Он целовал ей ладони и рассказывал.
О том, что у нее прелестная родинка на левой ягодице и что мысль о том, чтобы повернуть время вспять, — это глупое мальчишество и наглость. Такое бывает только в сказках. И что, хотя он очень любит сказки, все равно никогда в них не верил. И что хотел бы встретить ее когда-нибудь после войны — когда мир придет в себя, а ее будут окружать другие мужчины. И тогда, несмотря на их присутствие, вернее, именно в их присутствии, не упустить свой шанс. Или узнать, что у него нет никаких шансов.

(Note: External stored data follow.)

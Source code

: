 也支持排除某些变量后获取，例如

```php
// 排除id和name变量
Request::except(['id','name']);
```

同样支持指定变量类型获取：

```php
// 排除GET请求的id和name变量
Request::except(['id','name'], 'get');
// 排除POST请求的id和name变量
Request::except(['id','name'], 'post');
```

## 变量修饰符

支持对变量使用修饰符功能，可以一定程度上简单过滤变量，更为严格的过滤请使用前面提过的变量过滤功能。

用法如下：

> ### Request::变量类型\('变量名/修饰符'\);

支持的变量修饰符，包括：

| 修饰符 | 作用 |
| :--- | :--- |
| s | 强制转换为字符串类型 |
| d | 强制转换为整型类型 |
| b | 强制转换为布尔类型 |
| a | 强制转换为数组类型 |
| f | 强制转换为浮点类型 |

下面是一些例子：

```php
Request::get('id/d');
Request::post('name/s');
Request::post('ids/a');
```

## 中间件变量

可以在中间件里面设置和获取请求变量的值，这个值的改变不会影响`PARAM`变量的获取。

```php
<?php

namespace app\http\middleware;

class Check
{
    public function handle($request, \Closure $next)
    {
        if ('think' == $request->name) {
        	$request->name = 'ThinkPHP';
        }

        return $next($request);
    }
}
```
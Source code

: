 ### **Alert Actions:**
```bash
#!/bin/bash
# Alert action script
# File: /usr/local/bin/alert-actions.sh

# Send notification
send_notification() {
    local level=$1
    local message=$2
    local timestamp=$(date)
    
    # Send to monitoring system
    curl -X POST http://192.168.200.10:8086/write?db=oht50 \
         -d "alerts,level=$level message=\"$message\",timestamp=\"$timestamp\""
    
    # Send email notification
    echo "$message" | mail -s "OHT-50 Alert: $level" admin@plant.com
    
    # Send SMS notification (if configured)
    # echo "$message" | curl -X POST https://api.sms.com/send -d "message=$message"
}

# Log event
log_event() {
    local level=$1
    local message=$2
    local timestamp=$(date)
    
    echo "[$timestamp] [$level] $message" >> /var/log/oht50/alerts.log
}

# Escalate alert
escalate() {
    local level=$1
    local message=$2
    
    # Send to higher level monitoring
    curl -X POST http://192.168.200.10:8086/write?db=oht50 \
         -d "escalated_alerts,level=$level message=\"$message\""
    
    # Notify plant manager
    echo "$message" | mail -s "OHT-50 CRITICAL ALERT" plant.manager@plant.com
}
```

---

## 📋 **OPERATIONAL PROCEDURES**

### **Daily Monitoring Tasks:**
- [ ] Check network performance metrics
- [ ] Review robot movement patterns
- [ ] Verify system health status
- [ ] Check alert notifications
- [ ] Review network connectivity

Она дрожала. Не помнила точно, от страха, от холода или от возбуждения. Он одел ее. Опираясь на локти, она растроганно смотрела, как старательно он завязывал ей шнурки на ботинках. В последний раз это делал отец, когда они впервые поехали кататься на лыжах в Австрию. Он тоже завязывал ей шнурки двойным бантиком.
— Что случилось с твоими родителями? — спросила она шепотом.
Он справился с ее ботинками, поднял голову и, глядя ей в глаза, сказал:
— Мама сошла с ума после несчастья с сестрой, а папа не выдержал всего этого и вскрыл себе вены. Мама умерла сама. От голода. Однажды она просто перестала есть...
Он подошел к одному из гробов, снял с него череп со свечами, торчавшими из глазниц, поднял крышку и вытащил длинный рваный тулуп. Укутал ее, придвинул ее чемодан к шинели, на которой она лежала, поставил на него череп со свечами и, улыбаясь, сказал:
— По вечерам здесь бывает так же холодно, как под Сталинградом. Ты тут поваляйся на солнышке — да что я говорю, на двух солнышках, — а я приготовлю нам ужин. У нас есть сухари на закуску, сухари в качестве главного блюда и роскошный десерт из сухарей. Из напитков имеется отличная югославская сливовица в бутылке из-под лимонада и родниковая вода из канистры. У нас нет рюмок, нет фарфора и скатерти тоже нет, но зато все будет романтично, при свечах.
Она рассмеялась. Искренне, от души. Он исчез где-то в закоулках склепа, а она вглядывалась в огонь свечей. Точно таких же, как в тот вечер, когда она была с родителями на море...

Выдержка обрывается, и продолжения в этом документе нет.